Sunday, April 26, 2020

Weekend Morning. By Alyssa Trivett


I had two coats on my car
as I poured coffee down my
throat after filling the tank.
We stay more local now,
with everything, 
uncertainty is the word. 
So many unknowns in this soppy crossword 
puzzle world as we keep
our heads above water, 
I hope.
I'm much more introverted nowadays and the weather would like for me
to rattle and roll 
back to sleep
but I pony up pocket change
and anything else I have left these days to jam on and away and 
think of better days.








Alyssa Trivett is a wandering soul from the Midwest. When not working two jobs, she chirps down coffee while scrawling lines. Her work has appeared in many places, but most recently at Ex Ex Lit, and Duane's PoeTree site.

Thursday, April 9, 2020

Received by Susan Tepper


You have received darkness
in bags and in pieces

the way people picked up
coal near train tracks
during The Great Depression

running home to light the stove
cook an egg shivering wet

the cold as night
splattering the floor

Its fragments of shell
for birds



Susan Tepper is the author of nine published books of fiction and poetry. Her most recent is a chapbook of poetry titled CONFESS published this month by Cervena Barva Press.  Last June her road novel “What Drives Men” was published by Wilderness House Press, and shortlisted at American Book Fest Best Book Awards. Other honors and awards include eighteen Pushcart Nominations, a Pulitzer Prize Nomination for the novel “What May Have Been” (Cervena Barva Press, and currently being adapted for the stage), NPR’s Selected Shorts Series, Second Place Winner in Story/South Million Writers Award, Best Story of 17 Years of Vestal Review, Shortlisted 7th in the Zoetrope Novel Contest (2003), Best of the Net and more.
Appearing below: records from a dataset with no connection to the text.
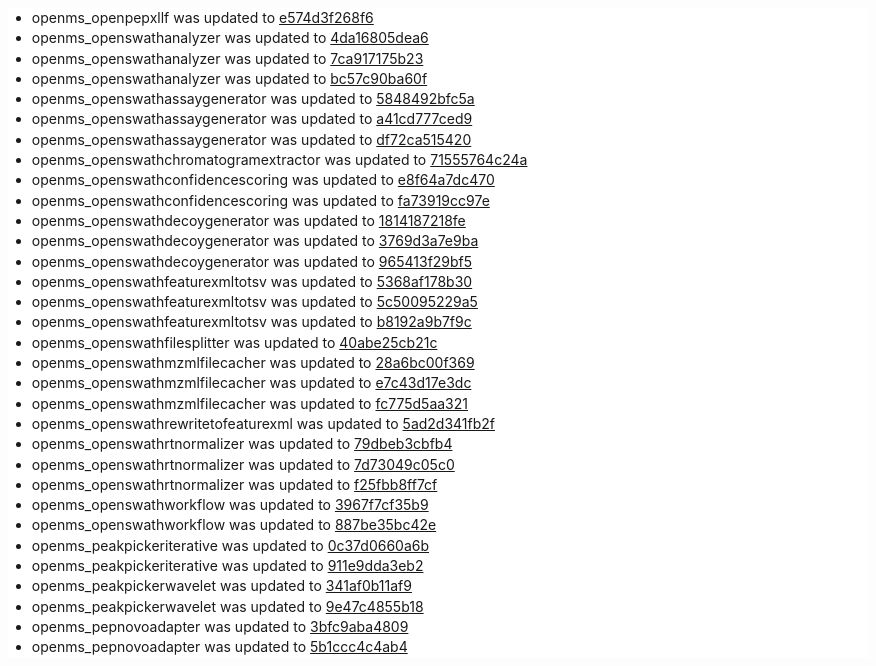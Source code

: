 - openms_openpepxllf was updated to [e574d3f268f6](https://toolshed.g2.bx.psu.edu/view/galaxyp/openms_openpepxllf/e574d3f268f6)
- openms_openswathanalyzer was updated to [4da16805dea6](https://toolshed.g2.bx.psu.edu/view/galaxyp/openms_openswathanalyzer/4da16805dea6)
- openms_openswathanalyzer was updated to [7ca917175b23](https://toolshed.g2.bx.psu.edu/view/galaxyp/openms_openswathanalyzer/7ca917175b23)
- openms_openswathanalyzer was updated to [bc57c90ba60f](https://toolshed.g2.bx.psu.edu/view/galaxyp/openms_openswathanalyzer/bc57c90ba60f)
- openms_openswathassaygenerator was updated to [5848492bfc5a](https://toolshed.g2.bx.psu.edu/view/galaxyp/openms_openswathassaygenerator/5848492bfc5a)
- openms_openswathassaygenerator was updated to [a41cd777ced9](https://toolshed.g2.bx.psu.edu/view/galaxyp/openms_openswathassaygenerator/a41cd777ced9)
- openms_openswathassaygenerator was updated to [df72ca515420](https://toolshed.g2.bx.psu.edu/view/galaxyp/openms_openswathassaygenerator/df72ca515420)
- openms_openswathchromatogramextractor was updated to [71555764c24a](https://toolshed.g2.bx.psu.edu/view/galaxyp/openms_openswathchromatogramextractor/71555764c24a)
- openms_openswathconfidencescoring was updated to [e8f64a7dc470](https://toolshed.g2.bx.psu.edu/view/galaxyp/openms_openswathconfidencescoring/e8f64a7dc470)
- openms_openswathconfidencescoring was updated to [fa73919cc97e](https://toolshed.g2.bx.psu.edu/view/galaxyp/openms_openswathconfidencescoring/fa73919cc97e)
- openms_openswathdecoygenerator was updated to [1814187218fe](https://toolshed.g2.bx.psu.edu/view/galaxyp/openms_openswathdecoygenerator/1814187218fe)
- openms_openswathdecoygenerator was updated to [3769d3a7e9ba](https://toolshed.g2.bx.psu.edu/view/galaxyp/openms_openswathdecoygenerator/3769d3a7e9ba)
- openms_openswathdecoygenerator was updated to [965413f29bf5](https://toolshed.g2.bx.psu.edu/view/galaxyp/openms_openswathdecoygenerator/965413f29bf5)
- openms_openswathfeaturexmltotsv was updated to [5368af178b30](https://toolshed.g2.bx.psu.edu/view/galaxyp/openms_openswathfeaturexmltotsv/5368af178b30)
- openms_openswathfeaturexmltotsv was updated to [5c50095229a5](https://toolshed.g2.bx.psu.edu/view/galaxyp/openms_openswathfeaturexmltotsv/5c50095229a5)
- openms_openswathfeaturexmltotsv was updated to [b8192a9b7f9c](https://toolshed.g2.bx.psu.edu/view/galaxyp/openms_openswathfeaturexmltotsv/b8192a9b7f9c)
- openms_openswathfilesplitter was updated to [40abe25cb21c](https://toolshed.g2.bx.psu.edu/view/galaxyp/openms_openswathfilesplitter/40abe25cb21c)
- openms_openswathmzmlfilecacher was updated to [28a6bc00f369](https://toolshed.g2.bx.psu.edu/view/galaxyp/openms_openswathmzmlfilecacher/28a6bc00f369)
- openms_openswathmzmlfilecacher was updated to [e7c43d17e3dc](https://toolshed.g2.bx.psu.edu/view/galaxyp/openms_openswathmzmlfilecacher/e7c43d17e3dc)
- openms_openswathmzmlfilecacher was updated to [fc775d5aa321](https://toolshed.g2.bx.psu.edu/view/galaxyp/openms_openswathmzmlfilecacher/fc775d5aa321)
- openms_openswathrewritetofeaturexml was updated to [5ad2d341fb2f](https://toolshed.g2.bx.psu.edu/view/galaxyp/openms_openswathrewritetofeaturexml/5ad2d341fb2f)
- openms_openswathrtnormalizer was updated to [79dbeb3cbfb4](https://toolshed.g2.bx.psu.edu/view/galaxyp/openms_openswathrtnormalizer/79dbeb3cbfb4)
- openms_openswathrtnormalizer was updated to [7d73049c05c0](https://toolshed.g2.bx.psu.edu/view/galaxyp/openms_openswathrtnormalizer/7d73049c05c0)
- openms_openswathrtnormalizer was updated to [f25fbb8ff7cf](https://toolshed.g2.bx.psu.edu/view/galaxyp/openms_openswathrtnormalizer/f25fbb8ff7cf)
- openms_openswathworkflow was updated to [3967f7cf35b9](https://toolshed.g2.bx.psu.edu/view/galaxyp/openms_openswathworkflow/3967f7cf35b9)
- openms_openswathworkflow was updated to [887be35bc42e](https://toolshed.g2.bx.psu.edu/view/galaxyp/openms_openswathworkflow/887be35bc42e)
- openms_peakpickeriterative was updated to [0c37d0660a6b](https://toolshed.g2.bx.psu.edu/view/galaxyp/openms_peakpickeriterative/0c37d0660a6b)
- openms_peakpickeriterative was updated to [911e9dda3eb2](https://toolshed.g2.bx.psu.edu/view/galaxyp/openms_peakpickeriterative/911e9dda3eb2)
- openms_peakpickerwavelet was updated to [341af0b11af9](https://toolshed.g2.bx.psu.edu/view/galaxyp/openms_peakpickerwavelet/341af0b11af9)
- openms_peakpickerwavelet was updated to [9e47c4855b18](https://toolshed.g2.bx.psu.edu/view/galaxyp/openms_peakpickerwavelet/9e47c4855b18)
- openms_pepnovoadapter was updated to [3bfc9aba4809](https://toolshed.g2.bx.psu.edu/view/galaxyp/openms_pepnovoadapter/3bfc9aba4809)
- openms_pepnovoadapter was updated to [5b1ccc4c4ab4](https://toolshed.g2.bx.psu.edu/view/galaxyp/openms_pepnovoadapter/5b1ccc4c4ab4)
Tepper is a native New Yorker.

Monday, April 6, 2020

Whole Lot Less of Rosie. By John Doyle


They say water and a priest
was all she asked for
that night she died,

it’s a lie - I know
she died alone,
except for that horse she rode saddle-less across

a bolt of lightning,
the hounds of Hell
ever closer - Rosie screaming.

I look in the bookmakers
to make sure she's dead,
no-one’s picking drunks’ pockets,

no-one’s cursing crippled children
laughing underneath the olive tree.
Yes, she's dead -

the syllables of mourning, unneeded -
a perfect walnut, picket-fence
and cider kind of peace sweetens our town







John Doyle became a Mod again in the summer of 2017 to fight off his impending mid-life crisis; whether this has been a success remains to be seen. He has has two collections published to date, A Stirring at Dusk in 2017, and Songs for Boys Called Wendell Gomez in 2018, both on PSKI's Porch.